▸ **Records from a dataset**

****************************************

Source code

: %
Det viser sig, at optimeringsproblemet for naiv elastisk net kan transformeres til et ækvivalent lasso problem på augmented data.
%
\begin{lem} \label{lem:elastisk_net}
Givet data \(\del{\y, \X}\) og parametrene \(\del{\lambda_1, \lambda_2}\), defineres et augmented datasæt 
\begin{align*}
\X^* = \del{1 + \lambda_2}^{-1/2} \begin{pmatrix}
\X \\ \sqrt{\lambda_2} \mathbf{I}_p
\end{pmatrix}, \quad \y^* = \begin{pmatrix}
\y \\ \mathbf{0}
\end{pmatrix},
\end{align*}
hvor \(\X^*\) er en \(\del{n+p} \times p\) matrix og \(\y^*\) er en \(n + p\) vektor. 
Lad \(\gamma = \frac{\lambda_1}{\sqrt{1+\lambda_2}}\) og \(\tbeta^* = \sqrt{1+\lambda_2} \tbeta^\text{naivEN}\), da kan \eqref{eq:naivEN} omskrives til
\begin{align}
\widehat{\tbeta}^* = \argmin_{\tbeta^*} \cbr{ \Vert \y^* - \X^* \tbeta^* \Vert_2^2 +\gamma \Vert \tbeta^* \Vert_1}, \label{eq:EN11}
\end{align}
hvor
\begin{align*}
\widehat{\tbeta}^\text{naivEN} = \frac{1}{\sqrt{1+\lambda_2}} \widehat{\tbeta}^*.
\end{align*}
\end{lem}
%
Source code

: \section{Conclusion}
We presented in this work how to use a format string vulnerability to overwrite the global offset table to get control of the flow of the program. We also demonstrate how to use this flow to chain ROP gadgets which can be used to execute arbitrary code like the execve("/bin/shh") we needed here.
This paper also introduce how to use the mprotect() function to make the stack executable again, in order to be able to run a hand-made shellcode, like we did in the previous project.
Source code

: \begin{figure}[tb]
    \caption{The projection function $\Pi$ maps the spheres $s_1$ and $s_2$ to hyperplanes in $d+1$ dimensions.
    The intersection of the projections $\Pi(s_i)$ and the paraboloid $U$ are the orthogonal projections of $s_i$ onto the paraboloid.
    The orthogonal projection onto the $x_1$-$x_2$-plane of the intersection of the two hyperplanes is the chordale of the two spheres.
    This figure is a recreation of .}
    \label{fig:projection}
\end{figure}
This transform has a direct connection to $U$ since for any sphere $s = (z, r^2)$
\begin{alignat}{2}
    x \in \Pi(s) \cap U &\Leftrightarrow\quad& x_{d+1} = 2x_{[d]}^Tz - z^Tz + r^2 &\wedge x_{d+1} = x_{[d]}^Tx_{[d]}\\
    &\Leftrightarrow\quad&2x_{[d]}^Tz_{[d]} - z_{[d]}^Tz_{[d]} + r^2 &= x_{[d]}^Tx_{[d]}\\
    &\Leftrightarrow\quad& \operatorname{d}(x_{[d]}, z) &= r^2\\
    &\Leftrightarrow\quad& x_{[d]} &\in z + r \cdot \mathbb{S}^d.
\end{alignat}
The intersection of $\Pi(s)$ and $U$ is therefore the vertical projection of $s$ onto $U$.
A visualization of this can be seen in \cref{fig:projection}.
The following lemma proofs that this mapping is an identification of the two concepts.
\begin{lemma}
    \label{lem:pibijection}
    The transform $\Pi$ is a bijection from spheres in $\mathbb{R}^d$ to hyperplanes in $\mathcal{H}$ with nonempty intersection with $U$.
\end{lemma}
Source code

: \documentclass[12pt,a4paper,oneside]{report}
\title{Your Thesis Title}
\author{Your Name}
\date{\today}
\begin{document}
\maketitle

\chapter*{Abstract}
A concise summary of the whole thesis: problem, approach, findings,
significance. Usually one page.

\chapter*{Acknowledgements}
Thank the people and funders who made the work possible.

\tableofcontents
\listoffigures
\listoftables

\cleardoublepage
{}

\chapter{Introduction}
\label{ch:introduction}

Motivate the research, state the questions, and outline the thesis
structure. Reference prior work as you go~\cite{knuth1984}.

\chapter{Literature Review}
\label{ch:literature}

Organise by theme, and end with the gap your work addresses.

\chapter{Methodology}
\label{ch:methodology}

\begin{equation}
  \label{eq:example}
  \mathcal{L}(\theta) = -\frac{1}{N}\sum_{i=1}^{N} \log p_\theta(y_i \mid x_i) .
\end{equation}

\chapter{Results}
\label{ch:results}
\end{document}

****************************************

▸ **The task**
Count how many lines in the records above hold the word "lemma", and answer with that number alone.

▸ **Result of the exercise**
3